In the present embodiment, the compounds B and C have a particle form. The average particle size of the compounds B and C is not particularly limited, and generally is smaller than the average particle size of the positive electrode active material 2, and may be about 1 μm or less (1,000 nm or less), typically 10 nm to 500 nm, for example, 50 nm to 200 nm. The average particle size of the compounds B and C may be the same as the average particle size of the dielectric A, and specifically, may be about 0.5 times to 2 times, for example, 0.75 times to 1.25 times, the average particle size of the dielectric A. Within the above range, an area in contact with the dielectric A increases and it is possible to form a hetero-interface in a wider range. Therefore, the effect of the technology disclosed herein is exhibited at a higher level and it is possible to improve output characteristics more favorably.
A total content proportion of the compounds B and C is not particularly limited, but it may be about 0.00001 mol % to 10 mol %, typically 0.0001 mol % to 7 mol %, and preferably 0.001 mol % to 5 mol %, for example, 0.01 mol % to 1 mol % with respect to 100 mol % of the positive electrode active material 2. Within the above range, an effect of adding the compounds B and C is exhibited at a high level and it is possible to improve output characteristics more favorably.
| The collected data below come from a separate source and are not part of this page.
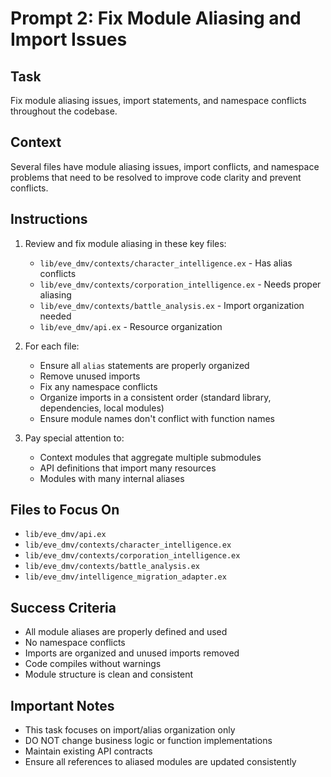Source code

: # Prompt 2: Fix Module Aliasing and Import Issues

## Task
Fix module aliasing issues, import statements, and namespace conflicts throughout the codebase.

## Context
Several files have module aliasing issues, import conflicts, and namespace problems that need to be resolved to improve code clarity and prevent conflicts.

## Instructions
1. Review and fix module aliasing in these key files:
   - `lib/eve_dmv/contexts/character_intelligence.ex` - Has alias conflicts
   - `lib/eve_dmv/contexts/corporation_intelligence.ex` - Needs proper aliasing
   - `lib/eve_dmv/contexts/battle_analysis.ex` - Import organization needed
   - `lib/eve_dmv/api.ex` - Resource organization

2. For each file:
   - Ensure all `alias` statements are properly organized
   - Remove unused imports
   - Fix any namespace conflicts
   - Organize imports in a consistent order (standard library, dependencies, local modules)
   - Ensure module names don't conflict with function names

3. Pay special attention to:
   - Context modules that aggregate multiple submodules
   - API definitions that import many resources
   - Modules with many internal aliases

## Files to Focus On
- `lib/eve_dmv/api.ex`
- `lib/eve_dmv/contexts/character_intelligence.ex`
- `lib/eve_dmv/contexts/corporation_intelligence.ex`
- `lib/eve_dmv/contexts/battle_analysis.ex`
- `lib/eve_dmv/intelligence_migration_adapter.ex`

## Success Criteria
- All module aliases are properly defined and used
- No namespace conflicts
- Imports are organized and unused imports removed
- Code compiles without warnings
- Module structure is clean and consistent

## Important Notes
- This task focuses on import/alias organization only
- DO NOT change business logic or function implementations
- Maintain existing API contracts
- Ensure all references to aliased modules are updated consistently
In addition, even after high rate charging and discharging are repeated, it is possible to maintain excellent output characteristics.
The compounds B and C are preferably fused with the dielectric A. Therefore, an area in contact with the dielectric A can increase compared to when the compounds B and C are simply in surface-contact with the dielectric A. As a result, it is possible to form the hetero-interface in a relatively wide range and it is possible to exhibit the function of increasing dielectric polarization at a high level. Thereby, it is possible to exhibit the effect of the technology disclosed herein more favorably. Here, in this specification, the term “fuse” means that the compounds B and C are physically and/or chemically bonded to the dielectric A and integrated without boundaries between particles. Particles that are fused can be confirmed if an interface boundary between particles of the dielectric A and the compounds B and C is not identified, for example, when the positive electrode material 1 is observed under an electronic microscope (for example, transmission electron microscope; TEM).
The average particle size (secondary particle size) of the positive electrode material 1 is not particularly limited, but it may be about 0.1 μm or more, typically 1 μm or more, for example, 5 μm or more, in consideration of handling properties and the workability when a positive electrode is prepared. In addition, in order to densely and homogeneously form a positive electrode, the average particle size may be about 30 μm or less, typically 20 μm or less, for example, 10 μm or less.
[Method of Producing Positive Electrode Material]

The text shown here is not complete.